La mano calda di Semele gli sfiorò una coscia, scendendo all’interno, mentre i suoi seducenti occhi verdi fissavano il Dio che gli uomini di tutto il mondo avevano ammirato. In quello sguardo ammaliante Ercole si perse, poggiando il calice sulle labbra e assaporando poche gocce del suo aromatico contenuto.

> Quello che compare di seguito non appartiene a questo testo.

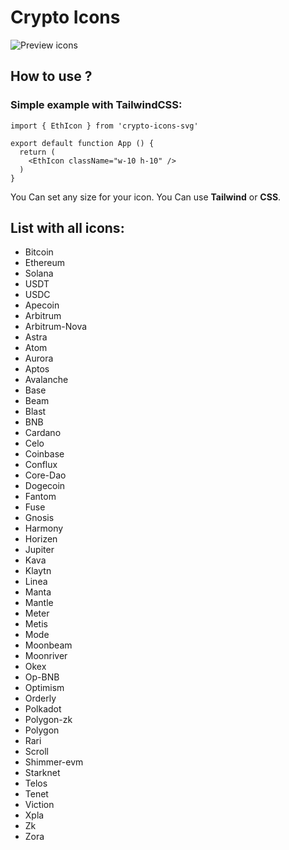 # Crypto Icons

![Preview icons](https://maroon-spare-jay-600.mypinata.cloud/ipfs/QmTAK6SgdE5GD6P68vjTGEuXL5URSF5nQcT9p9aA6wBciL)

## How to use ?
### Simple example with TailwindCSS:
``` 
import { EthIcon } from 'crypto-icons-svg'

export default function App () {
  return (
    <EthIcon className="w-10 h-10" />
  )
}
```
You Can set any size for your icon. You Can use <b>Tailwind</b> or <b>CSS</b>.

## List with all icons:
- Bitcoin
- Ethereum
- Solana
- USDT
- USDC
- Apecoin
- Arbitrum
- Arbitrum-Nova
- Astra
- Atom
- Aurora
- Aptos
- Avalanche
- Base
- Beam
- Blast
- BNB
- Cardano
- Celo
- Coinbase
- Conflux
- Core-Dao
- Dogecoin
- Fantom
- Fuse
- Gnosis
- Harmony
- Horizen
- Jupiter
- Kava
- Klaytn
- Linea
- Manta
- Mantle
- Meter
- Metis
- Mode
- Moonbeam
- Moonriver
- Okex
- Op-BNB
- Optimism
- Orderly
- Polkadot
- Polygon-zk
- Polygon
- Rari
- Scroll
- Shimmer-evm
- Starknet
- Telos
- Tenet
- Viction
- Xpla
- Zk
- Zora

"Non solo i sapori, Ercole! Ma anche gli odori!" –Sorrise beffardo Dioniso, vedendo che Ercole iniziava a vacillare, guardandosi intorno stordito, incapace anche solo di parlare. –"Tutto qua trasuda di ebbrezza! Sei in mio potere adesso! Lo sei stato fin da quando hai varcato i confini del mio regno, lasciandoti incantare da un’armonia che non esiste!" –Quindi si rivolse a un gruppo di guerrieri caprini, subito spuntati alle sue spalle, mentre Ercole, drogato e inerme, crollava al suolo. –"Portatelo via!"
"Dove dobbiamo condurlo, mio Signore?" –Chiesero i guerrieri caprini.
"All’inferno!" –Sogghignò Dioniso. –"Portatelo all’Inferno!"